-------- Source material

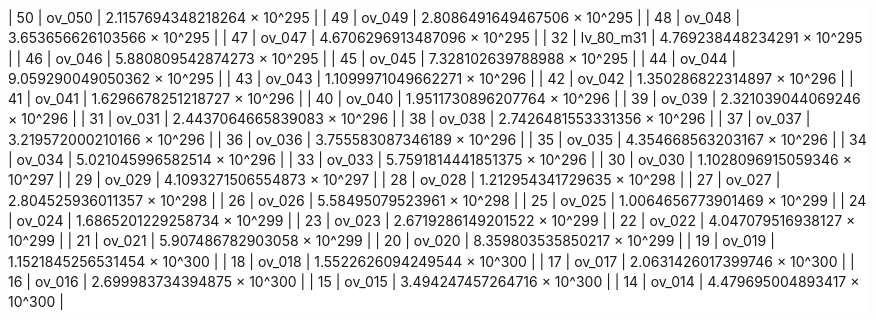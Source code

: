 | 50 | ov_050 | 2.1157694348218264 × 10^295 |
| 49 | ov_049 | 2.8086491649467506 × 10^295 |
| 48 | ov_048 | 3.653656626103566 × 10^295 |
| 47 | ov_047 | 4.6706296913487096 × 10^295 |
| 32 | lv_80_m31 | 4.769238448234291 × 10^295 |
| 46 | ov_046 | 5.880809542874273 × 10^295 |
| 45 | ov_045 | 7.328102639788988 × 10^295 |
| 44 | ov_044 | 9.059290049050362 × 10^295 |
| 43 | ov_043 | 1.1099971049662271 × 10^296 |
| 42 | ov_042 | 1.350286822314897 × 10^296 |
| 41 | ov_041 | 1.6296678251218727 × 10^296 |
| 40 | ov_040 | 1.9511730896207764 × 10^296 |
| 39 | ov_039 | 2.321039044069246 × 10^296 |
| 31 | ov_031 | 2.4437064665839083 × 10^296 |
| 38 | ov_038 | 2.7426481553331356 × 10^296 |
| 37 | ov_037 | 3.219572000210166 × 10^296 |
| 36 | ov_036 | 3.755583087346189 × 10^296 |
| 35 | ov_035 | 4.354668563203167 × 10^296 |
| 34 | ov_034 | 5.021045996582514 × 10^296 |
| 33 | ov_033 | 5.7591814441851375 × 10^296 |
| 30 | ov_030 | 1.1028096915059346 × 10^297 |
| 29 | ov_029 | 4.1093271506554873 × 10^297 |
| 28 | ov_028 | 1.212954341729635 × 10^298 |
| 27 | ov_027 | 2.804525936011357 × 10^298 |
| 26 | ov_026 | 5.58495079523961 × 10^298 |
| 25 | ov_025 | 1.0064656773901469 × 10^299 |
| 24 | ov_024 | 1.6865201229258734 × 10^299 |
| 23 | ov_023 | 2.6719286149201522 × 10^299 |
| 22 | ov_022 | 4.047079516938127 × 10^299 |
| 21 | ov_021 | 5.907486782903058 × 10^299 |
| 20 | ov_020 | 8.359803535850217 × 10^299 |
| 19 | ov_019 | 1.1521845256531454 × 10^300 |
| 18 | ov_018 | 1.5522626094249544 × 10^300 |
| 17 | ov_017 | 2.0631426017399746 × 10^300 |
| 16 | ov_016 | 2.699983734394875 × 10^300 |
| 15 | ov_015 | 3.494247457264716 × 10^300 |
| 14 | ov_014 | 4.479695004893417 × 10^300 |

----------------

__Your instructions__: Print out each record exactly as shown, but keep the pictures out.

__Exercise result__:
Source code

: | 50 | ov_050 | 2.1157694348218264 × 10^295 |
| 49 | ov_049 | 2.8086491649467506 × 10^295 |
| 48 | ov_048 | 3.653656626103566 × 10^295 |
| 47 | ov_047 | 4.6706296913487096 × 10^295 |
| 32 | lv_80_m31 | 4.769238448234291 × 10^295 |
| 46 | ov_046 | 5.880809542874273 × 10^295 |
| 45 | ov_045 | 7.328102639788988 × 10^295 |
| 44 | ov_044 | 9.059290049050362 × 10^295 |
| 43 | ov_043 | 1.1099971049662271 × 10^296 |
| 42 | ov_042 | 1.350286822314897 × 10^296 |
| 41 | ov_041 | 1.6296678251218727 × 10^296 |
| 40 | ov_040 | 1.9511730896207764 × 10^296 |
| 39 | ov_039 | 2.321039044069246 × 10^296 |
| 31 | ov_031 | 2.4437064665839083 × 10^296 |
| 38 | ov_038 | 2.7426481553331356 × 10^296 |
| 37 | ov_037 | 3.219572000210166 × 10^296 |
| 36 | ov_036 | 3.755583087346189 × 10^296 |
| 35 | ov_035 | 4.354668563203167 × 10^296 |
| 34 | ov_034 | 5.021045996582514 × 10^296 |
| 33 | ov_033 | 5.7591814441851375 × 10^296 |
| 30 | ov_030 | 1.1028096915059346 × 10^297 |
| 29 | ov_029 | 4.1093271506554873 × 10^297 |
| 28 | ov_028 | 1.212954341729635 × 10^298 |
| 27 | ov_027 | 2.804525936011357 × 10^298 |
| 26 | ov_026 | 5.58495079523961 × 10^298 |
| 25 | ov_025 | 1.0064656773901469 × 10^299 |
| 24 | ov_024 | 1.6865201229258734 × 10^299 |
| 23 | ov_023 | 2.6719286149201522 × 10^299 |
| 22 | ov_022 | 4.047079516938127 × 10^299 |
| 21 | ov_021 | 5.907486782903058 × 10^299 |
| 20 | ov_020 | 8.359803535850217 × 10^299 |
| 19 | ov_019 | 1.1521845256531454 × 10^300 |
| 18 | ov_018 | 1.5522626094249544 × 10^300 |
| 17 | ov_017 | 2.0631426017399746 × 10^300 |
| 16 | ov_016 | 2.699983734394875 × 10^300 |
| 15 | ov_015 | 3.494247457264716 × 10^300 |
| 14 | ov_014 | 4.479695004893417 × 10^300 |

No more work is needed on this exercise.